8/10
Glenn Ford Forever Young
11 January 2024
At the heels of World War II in Argentina, family patriarch Lee J. Cobb, after an all-night celebration with favorite grandson Glenn Ford, gathers his family in a dinner party consisting of his two daughters... one married to a German (an intense Paul Lukas), the other a Frenchman (a regal Charles Boyer)... soon to be divided by borders and ideology...

So by the time Cobb's grandfather checks out of the picture, an entire first act is done: and with so much over-the-top energy, the remaining characters can only reveal themselves in a comparably subtle fashion...

Including Ford himself, a flaky and, despite his age, still youthfully handsome artist and womanizer, who falls in love with married Frenchwoman Ingrid Thulin, nothing new to CASABLANCA cuckhold Paul Henreid as her patriotic husband...

Who's the polar opposite of Ford, wanting nothing to do with taking sides, even as the Germans approach France in bombed-out scenes shown with darkly nightmarish visuals from director Vincente Minelli, deliberately contrasting against his otherwise colorful, sophisticated living-room melodrama...

Then there's Ford's cousin Karlheinz Böhm, back from German schooling and a polite (for the time being) Nazi, whose previous dead-eye conversation with grandfather Cobb basically put the old man in his grave... right before hallucinating the titular Book of Revelations HORSEMAN racing through dark clouds...

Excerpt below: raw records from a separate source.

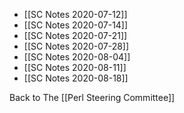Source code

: - [[SC Notes 2020-07-12]]
- [[SC Notes 2020-07-14]]
- [[SC Notes 2020-07-21]]
- [[SC Notes 2020-07-28]]
- [[SC Notes 2020-08-04]]
- [[SC Notes 2020-08-11]]
- [[SC Notes 2020-08-18]]

Back to The [[Perl Steering Committee]]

Meanwhile young sister Yvette Mimieux has joined the French Resistance to the chagrin her passive brother, whose affair with Thulin is more intriguing and philosophical than Harlequin cliche romantic, and their talky downtime before dealing with the encroaching German takeover provide the best scenes since Ford plays the romantic charmer far better than the inevitable surreptitious Resistance member: and he wouldn't remain a youngish leading man for long.